┌──
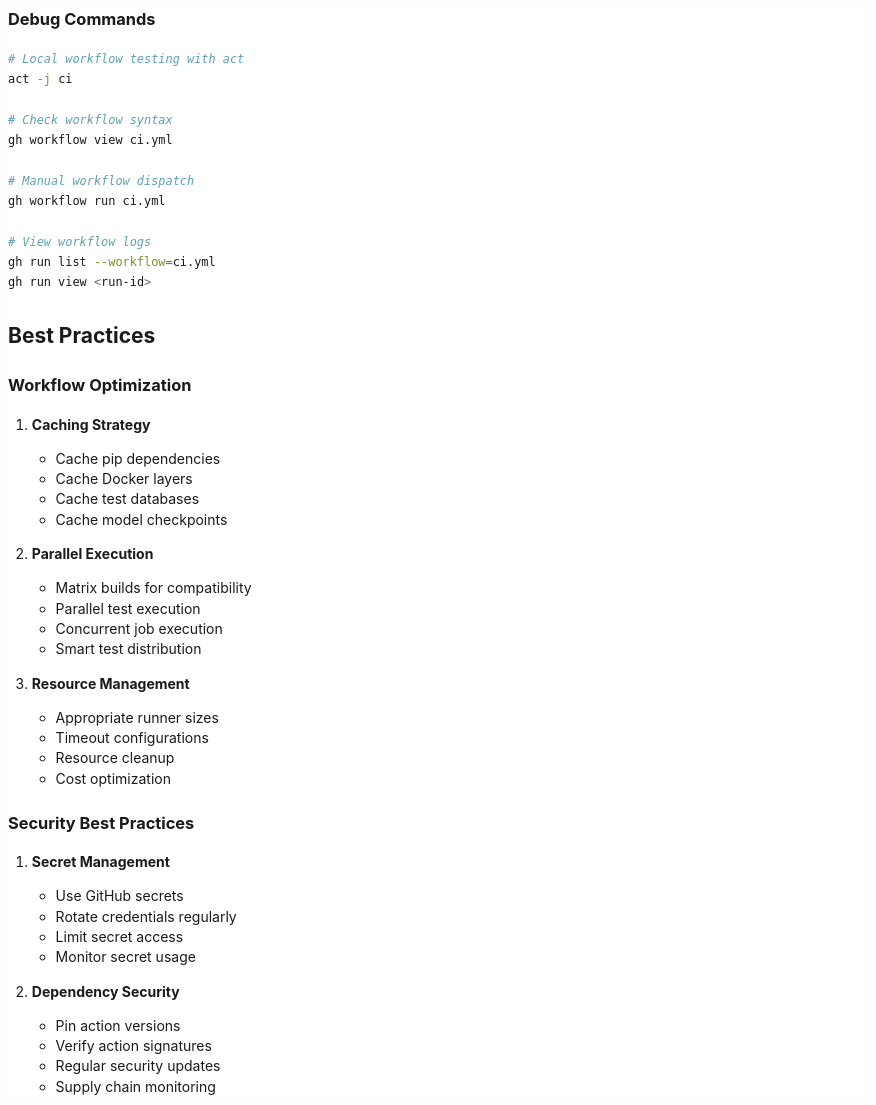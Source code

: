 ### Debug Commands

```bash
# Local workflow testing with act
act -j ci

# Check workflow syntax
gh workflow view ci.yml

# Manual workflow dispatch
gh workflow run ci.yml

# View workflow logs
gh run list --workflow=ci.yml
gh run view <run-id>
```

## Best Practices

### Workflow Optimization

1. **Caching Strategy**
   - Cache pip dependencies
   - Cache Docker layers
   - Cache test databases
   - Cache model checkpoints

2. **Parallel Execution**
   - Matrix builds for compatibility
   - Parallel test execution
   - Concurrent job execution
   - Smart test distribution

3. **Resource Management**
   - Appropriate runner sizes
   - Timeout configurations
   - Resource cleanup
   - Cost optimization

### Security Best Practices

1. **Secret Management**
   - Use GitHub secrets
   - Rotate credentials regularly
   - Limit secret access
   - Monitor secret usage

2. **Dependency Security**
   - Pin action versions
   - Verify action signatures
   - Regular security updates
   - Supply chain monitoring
└──
┌──
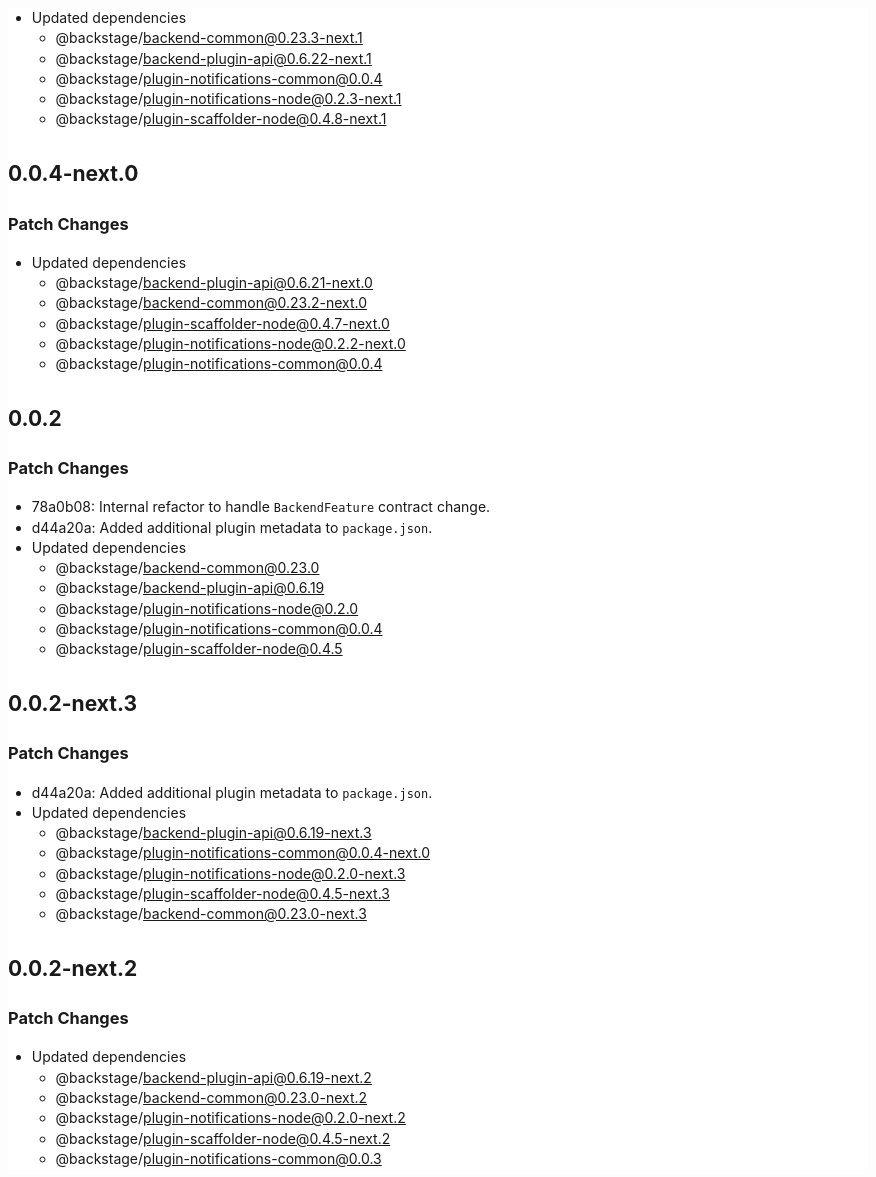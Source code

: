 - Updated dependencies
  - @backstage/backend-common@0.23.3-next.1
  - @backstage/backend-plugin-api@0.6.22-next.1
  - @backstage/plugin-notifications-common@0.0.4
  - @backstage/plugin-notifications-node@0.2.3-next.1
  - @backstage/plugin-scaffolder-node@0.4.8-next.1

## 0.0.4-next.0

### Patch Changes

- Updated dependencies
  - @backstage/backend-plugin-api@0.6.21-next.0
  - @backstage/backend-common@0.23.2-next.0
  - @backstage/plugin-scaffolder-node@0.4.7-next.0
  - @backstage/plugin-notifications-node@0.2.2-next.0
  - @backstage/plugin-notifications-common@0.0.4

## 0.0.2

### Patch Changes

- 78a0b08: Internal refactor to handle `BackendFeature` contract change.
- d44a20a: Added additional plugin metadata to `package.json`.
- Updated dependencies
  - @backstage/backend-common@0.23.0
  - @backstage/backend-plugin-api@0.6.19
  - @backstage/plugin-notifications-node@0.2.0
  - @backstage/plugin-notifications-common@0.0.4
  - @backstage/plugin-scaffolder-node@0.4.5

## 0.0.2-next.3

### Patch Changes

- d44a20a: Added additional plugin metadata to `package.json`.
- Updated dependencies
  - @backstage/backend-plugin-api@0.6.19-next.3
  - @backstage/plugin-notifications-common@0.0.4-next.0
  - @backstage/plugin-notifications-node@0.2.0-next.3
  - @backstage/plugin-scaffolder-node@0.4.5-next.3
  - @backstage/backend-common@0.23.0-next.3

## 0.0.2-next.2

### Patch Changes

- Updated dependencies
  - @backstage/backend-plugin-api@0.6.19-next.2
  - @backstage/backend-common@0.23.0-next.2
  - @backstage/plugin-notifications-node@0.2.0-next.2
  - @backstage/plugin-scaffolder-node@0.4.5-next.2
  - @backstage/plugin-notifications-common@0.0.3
└──
┌──
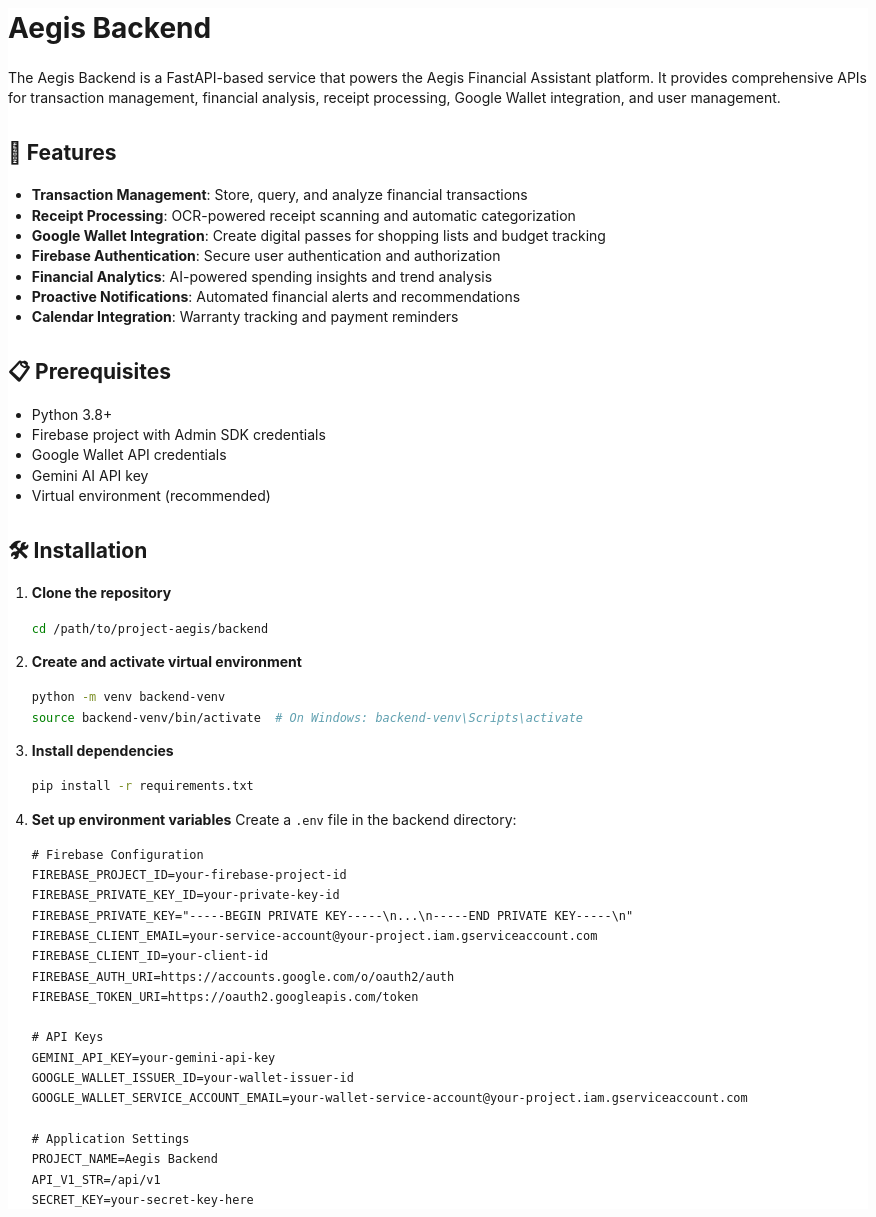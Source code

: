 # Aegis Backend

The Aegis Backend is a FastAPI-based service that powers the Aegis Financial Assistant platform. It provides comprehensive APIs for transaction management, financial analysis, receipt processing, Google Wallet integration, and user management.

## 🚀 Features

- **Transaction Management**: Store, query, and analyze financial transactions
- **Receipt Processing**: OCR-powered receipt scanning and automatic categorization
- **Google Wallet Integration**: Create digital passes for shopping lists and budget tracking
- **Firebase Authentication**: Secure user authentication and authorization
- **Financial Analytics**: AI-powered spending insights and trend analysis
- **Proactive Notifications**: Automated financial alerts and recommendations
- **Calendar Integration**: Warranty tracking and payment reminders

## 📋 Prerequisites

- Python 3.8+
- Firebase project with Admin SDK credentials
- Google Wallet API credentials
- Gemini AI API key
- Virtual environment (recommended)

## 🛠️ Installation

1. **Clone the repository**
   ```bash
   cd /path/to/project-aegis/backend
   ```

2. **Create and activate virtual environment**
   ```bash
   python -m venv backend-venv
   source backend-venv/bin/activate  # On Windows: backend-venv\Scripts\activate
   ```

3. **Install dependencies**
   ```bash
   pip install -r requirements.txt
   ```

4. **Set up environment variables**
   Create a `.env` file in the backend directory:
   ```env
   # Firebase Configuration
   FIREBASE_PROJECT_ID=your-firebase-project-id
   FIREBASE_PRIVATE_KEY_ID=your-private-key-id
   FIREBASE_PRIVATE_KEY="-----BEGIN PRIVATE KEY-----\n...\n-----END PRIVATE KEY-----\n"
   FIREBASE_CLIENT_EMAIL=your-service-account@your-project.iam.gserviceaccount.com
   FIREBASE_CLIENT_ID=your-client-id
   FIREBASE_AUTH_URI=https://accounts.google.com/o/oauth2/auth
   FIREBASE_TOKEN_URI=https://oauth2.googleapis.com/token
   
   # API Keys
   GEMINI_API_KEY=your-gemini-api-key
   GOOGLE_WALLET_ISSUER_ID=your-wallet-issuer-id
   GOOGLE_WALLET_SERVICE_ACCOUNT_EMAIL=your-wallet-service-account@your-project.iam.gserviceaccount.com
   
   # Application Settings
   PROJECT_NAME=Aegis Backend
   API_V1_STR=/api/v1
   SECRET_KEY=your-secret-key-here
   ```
└──
• **EXERCISE DESCRIPTION**
Return every line of the records in which the word "powered" is found.

• **FINISHED TASK**
- **Receipt Processing**: OCR-powered receipt scanning and automatic categorization
- **Financial Analytics**: AI-powered spending insights and trend analysis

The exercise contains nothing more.